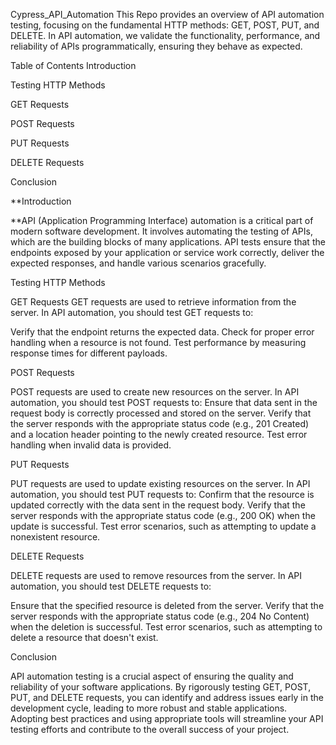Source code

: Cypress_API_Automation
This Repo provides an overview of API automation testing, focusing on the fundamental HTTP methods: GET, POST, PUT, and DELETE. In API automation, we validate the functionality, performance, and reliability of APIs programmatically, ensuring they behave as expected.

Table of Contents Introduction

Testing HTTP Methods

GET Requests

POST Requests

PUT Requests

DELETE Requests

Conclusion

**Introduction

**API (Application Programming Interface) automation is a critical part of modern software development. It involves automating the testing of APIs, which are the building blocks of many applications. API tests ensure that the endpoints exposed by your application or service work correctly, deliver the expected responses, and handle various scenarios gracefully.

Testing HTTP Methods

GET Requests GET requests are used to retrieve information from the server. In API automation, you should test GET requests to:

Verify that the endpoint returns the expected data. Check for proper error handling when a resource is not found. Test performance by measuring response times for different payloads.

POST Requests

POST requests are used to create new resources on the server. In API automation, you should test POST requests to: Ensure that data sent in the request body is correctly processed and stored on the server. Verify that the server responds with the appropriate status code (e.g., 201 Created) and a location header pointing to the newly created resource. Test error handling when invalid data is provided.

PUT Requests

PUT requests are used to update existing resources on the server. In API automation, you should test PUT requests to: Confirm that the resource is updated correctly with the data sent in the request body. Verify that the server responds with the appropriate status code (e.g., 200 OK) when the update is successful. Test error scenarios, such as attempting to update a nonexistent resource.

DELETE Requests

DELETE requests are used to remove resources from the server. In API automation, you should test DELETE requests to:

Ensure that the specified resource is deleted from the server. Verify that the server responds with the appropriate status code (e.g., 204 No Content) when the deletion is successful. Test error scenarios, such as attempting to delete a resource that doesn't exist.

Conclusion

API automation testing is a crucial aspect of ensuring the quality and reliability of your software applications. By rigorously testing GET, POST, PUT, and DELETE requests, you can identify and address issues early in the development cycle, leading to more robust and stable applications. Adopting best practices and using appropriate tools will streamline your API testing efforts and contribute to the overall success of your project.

ABOUT THIS EXERCISE:
When the word "body" appears in a line of the listing, pull that line out.

COMPLETED TASK:
POST requests are used to create new resources on the server. In API automation, you should test POST requests to: Ensure that data sent in the request body is correctly processed and stored on the server. Verify that the server responds with the appropriate status code (e.g., 201 Created) and a location header pointing to the newly created resource. Test error handling when invalid data is provided.
PUT requests are used to update existing resources on the server. In API automation, you should test PUT requests to: Confirm that the resource is updated correctly with the data sent in the request body. Verify that the server responds with the appropriate status code (e.g., 200 OK) when the update is successful. Test error scenarios, such as attempting to update a nonexistent resource.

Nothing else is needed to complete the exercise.